**What you have to do**. From the line that contains "- 진행률 추적 시스템" through the line that contains "LumiaPSS (LumiaPythonScriptSystem) will", output every line of the listing below exactly and leave out all the rest.

-*-*-

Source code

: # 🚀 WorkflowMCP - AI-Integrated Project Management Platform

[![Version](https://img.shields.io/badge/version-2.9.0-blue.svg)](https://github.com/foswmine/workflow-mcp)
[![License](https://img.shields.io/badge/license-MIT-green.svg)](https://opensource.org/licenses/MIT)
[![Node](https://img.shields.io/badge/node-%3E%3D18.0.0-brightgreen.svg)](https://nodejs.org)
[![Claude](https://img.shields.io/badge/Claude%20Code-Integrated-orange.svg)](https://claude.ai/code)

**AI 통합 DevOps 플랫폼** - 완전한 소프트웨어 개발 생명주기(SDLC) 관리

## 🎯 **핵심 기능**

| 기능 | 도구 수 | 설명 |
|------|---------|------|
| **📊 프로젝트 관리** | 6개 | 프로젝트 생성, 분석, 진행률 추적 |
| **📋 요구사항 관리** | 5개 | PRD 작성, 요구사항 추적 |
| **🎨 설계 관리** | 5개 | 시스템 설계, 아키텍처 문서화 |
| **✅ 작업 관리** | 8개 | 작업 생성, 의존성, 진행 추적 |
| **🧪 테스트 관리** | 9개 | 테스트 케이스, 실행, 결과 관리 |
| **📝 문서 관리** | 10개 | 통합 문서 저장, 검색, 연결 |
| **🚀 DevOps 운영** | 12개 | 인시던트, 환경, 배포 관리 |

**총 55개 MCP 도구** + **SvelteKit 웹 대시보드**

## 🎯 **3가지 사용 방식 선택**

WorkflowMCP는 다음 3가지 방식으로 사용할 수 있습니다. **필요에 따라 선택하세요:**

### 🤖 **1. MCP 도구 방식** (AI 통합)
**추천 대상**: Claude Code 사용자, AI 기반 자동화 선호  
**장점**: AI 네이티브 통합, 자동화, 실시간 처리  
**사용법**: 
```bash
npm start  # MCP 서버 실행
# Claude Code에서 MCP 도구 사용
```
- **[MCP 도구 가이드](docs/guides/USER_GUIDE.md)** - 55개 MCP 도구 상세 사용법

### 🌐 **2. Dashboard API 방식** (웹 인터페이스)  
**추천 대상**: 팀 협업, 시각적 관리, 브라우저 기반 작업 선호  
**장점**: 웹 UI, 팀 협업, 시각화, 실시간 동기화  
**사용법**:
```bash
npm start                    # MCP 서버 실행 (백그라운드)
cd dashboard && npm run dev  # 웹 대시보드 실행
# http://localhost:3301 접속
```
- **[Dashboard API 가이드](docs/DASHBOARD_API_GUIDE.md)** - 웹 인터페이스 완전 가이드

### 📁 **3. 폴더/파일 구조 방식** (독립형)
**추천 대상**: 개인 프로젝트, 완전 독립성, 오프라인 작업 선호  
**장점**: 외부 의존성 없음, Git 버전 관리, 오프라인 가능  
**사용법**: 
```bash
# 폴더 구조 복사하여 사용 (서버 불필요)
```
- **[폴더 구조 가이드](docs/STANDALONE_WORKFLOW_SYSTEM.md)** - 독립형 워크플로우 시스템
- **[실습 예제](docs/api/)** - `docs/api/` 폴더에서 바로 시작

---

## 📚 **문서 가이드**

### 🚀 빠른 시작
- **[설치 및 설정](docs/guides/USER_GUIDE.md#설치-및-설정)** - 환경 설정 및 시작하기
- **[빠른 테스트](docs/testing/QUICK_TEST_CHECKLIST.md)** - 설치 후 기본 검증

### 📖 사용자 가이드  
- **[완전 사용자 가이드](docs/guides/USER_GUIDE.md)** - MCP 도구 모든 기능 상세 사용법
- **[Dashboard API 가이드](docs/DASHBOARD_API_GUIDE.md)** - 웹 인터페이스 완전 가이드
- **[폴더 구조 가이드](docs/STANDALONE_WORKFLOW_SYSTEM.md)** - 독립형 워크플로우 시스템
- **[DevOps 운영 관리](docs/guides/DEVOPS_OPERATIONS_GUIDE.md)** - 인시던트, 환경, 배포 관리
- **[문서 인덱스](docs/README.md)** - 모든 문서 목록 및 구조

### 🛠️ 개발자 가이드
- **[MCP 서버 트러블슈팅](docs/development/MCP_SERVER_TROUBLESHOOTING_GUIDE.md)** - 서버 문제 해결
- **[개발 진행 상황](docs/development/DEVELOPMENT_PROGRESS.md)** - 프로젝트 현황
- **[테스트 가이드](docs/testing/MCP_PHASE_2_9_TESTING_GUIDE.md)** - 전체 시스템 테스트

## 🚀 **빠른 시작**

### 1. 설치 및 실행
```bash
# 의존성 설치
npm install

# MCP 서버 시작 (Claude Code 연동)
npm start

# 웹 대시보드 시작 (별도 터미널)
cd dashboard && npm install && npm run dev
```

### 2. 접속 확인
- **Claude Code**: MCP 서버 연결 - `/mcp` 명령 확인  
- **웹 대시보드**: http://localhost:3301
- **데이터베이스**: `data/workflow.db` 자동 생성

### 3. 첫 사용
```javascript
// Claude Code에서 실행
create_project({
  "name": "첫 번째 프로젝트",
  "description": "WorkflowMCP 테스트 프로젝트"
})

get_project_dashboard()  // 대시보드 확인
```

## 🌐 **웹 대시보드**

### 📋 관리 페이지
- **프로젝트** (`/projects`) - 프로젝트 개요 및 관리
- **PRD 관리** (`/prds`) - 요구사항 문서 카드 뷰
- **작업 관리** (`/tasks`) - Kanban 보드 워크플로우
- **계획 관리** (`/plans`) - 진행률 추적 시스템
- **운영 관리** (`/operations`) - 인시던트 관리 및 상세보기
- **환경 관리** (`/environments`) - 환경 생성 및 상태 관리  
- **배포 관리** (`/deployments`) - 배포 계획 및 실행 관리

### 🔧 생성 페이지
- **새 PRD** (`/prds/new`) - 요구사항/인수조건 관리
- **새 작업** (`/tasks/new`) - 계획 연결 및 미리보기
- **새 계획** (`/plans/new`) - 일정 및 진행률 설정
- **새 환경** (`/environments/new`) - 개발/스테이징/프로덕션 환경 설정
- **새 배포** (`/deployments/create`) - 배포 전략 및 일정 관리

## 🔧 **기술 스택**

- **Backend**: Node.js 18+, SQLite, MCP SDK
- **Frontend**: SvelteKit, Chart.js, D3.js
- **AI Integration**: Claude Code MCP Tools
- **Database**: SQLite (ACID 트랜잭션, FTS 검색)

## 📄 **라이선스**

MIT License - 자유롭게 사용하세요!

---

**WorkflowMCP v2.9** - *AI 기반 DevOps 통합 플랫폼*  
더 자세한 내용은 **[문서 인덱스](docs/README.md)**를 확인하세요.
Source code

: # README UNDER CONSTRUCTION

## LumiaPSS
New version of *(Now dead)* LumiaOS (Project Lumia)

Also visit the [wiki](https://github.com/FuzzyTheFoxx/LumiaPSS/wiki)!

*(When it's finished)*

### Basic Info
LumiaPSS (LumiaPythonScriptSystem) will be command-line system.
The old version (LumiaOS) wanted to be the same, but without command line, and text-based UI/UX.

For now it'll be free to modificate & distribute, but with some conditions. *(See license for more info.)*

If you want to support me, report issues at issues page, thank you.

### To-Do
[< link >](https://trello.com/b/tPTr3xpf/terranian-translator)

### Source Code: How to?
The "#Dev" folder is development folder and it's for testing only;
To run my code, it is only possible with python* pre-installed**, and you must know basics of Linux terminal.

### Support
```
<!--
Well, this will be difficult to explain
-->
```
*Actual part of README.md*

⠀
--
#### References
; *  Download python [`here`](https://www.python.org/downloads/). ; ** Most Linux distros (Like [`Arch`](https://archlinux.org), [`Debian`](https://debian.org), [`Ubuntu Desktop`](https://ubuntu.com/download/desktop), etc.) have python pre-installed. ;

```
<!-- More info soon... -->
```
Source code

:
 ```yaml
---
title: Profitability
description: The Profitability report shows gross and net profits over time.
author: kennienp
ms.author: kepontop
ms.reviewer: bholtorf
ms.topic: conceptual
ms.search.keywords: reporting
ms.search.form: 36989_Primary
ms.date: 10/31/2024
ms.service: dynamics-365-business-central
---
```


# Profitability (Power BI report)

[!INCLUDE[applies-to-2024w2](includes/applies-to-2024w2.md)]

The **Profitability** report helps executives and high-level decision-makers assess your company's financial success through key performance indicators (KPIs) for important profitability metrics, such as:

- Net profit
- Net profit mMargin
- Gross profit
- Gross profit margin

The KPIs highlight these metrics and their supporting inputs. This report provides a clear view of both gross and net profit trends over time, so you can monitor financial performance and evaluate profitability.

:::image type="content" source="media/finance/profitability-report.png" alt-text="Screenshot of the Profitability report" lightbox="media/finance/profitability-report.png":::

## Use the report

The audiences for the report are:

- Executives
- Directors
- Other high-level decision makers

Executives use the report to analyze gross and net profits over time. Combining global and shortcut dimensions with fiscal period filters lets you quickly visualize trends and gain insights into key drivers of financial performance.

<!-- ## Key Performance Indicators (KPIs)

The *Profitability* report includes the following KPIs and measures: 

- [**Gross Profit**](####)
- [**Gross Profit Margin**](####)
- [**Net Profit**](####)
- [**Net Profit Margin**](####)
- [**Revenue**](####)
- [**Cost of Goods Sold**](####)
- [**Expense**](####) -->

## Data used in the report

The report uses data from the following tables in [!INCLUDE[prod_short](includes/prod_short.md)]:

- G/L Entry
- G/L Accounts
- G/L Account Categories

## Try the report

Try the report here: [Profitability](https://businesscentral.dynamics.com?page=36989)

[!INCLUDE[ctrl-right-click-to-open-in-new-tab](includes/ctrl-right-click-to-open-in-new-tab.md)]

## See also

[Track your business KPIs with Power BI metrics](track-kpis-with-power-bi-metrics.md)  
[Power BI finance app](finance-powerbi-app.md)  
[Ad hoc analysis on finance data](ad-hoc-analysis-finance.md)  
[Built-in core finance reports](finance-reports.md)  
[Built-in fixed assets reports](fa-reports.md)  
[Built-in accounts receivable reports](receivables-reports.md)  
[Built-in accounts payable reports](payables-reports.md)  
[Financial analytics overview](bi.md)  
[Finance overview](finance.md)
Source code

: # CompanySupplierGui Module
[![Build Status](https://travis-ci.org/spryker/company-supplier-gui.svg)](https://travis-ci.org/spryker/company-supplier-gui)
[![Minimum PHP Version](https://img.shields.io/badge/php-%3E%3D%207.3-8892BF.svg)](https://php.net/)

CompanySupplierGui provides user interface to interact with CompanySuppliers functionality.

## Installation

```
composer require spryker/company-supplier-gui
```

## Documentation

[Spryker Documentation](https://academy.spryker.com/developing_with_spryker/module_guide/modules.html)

-*-*-

**Expected output**.
- **계획 관리** (`/plans`) - 진행률 추적 시스템
- **운영 관리** (`/operations`) - 인시던트 관리 및 상세보기
- **환경 관리** (`/environments`) - 환경 생성 및 상태 관리  
- **배포 관리** (`/deployments`) - 배포 계획 및 실행 관리

### 🔧 생성 페이지
- **새 PRD** (`/prds/new`) - 요구사항/인수조건 관리
- **새 작업** (`/tasks/new`) - 계획 연결 및 미리보기
- **새 계획** (`/plans/new`) - 일정 및 진행률 설정
- **새 환경** (`/environments/new`) - 개발/스테이징/프로덕션 환경 설정
- **새 배포** (`/deployments/create`) - 배포 전략 및 일정 관리

## 🔧 **기술 스택**

- **Backend**: Node.js 18+, SQLite, MCP SDK
- **Frontend**: SvelteKit, Chart.js, D3.js
- **AI Integration**: Claude Code MCP Tools
- **Database**: SQLite (ACID 트랜잭션, FTS 검색)

## 📄 **라이선스**

MIT License - 자유롭게 사용하세요!

---

**WorkflowMCP v2.9** - *AI 기반 DevOps 통합 플랫폼*  
더 자세한 내용은 **[문서 인덱스](docs/README.md)**를 확인하세요.
Source code

: # README UNDER CONSTRUCTION

## LumiaPSS
New version of *(Now dead)* LumiaOS (Project Lumia)

Also visit the [wiki](https://github.com/FuzzyTheFoxx/LumiaPSS/wiki)!

*(When it's finished)*

### Basic Info
LumiaPSS (LumiaPythonScriptSystem) will be command-line system.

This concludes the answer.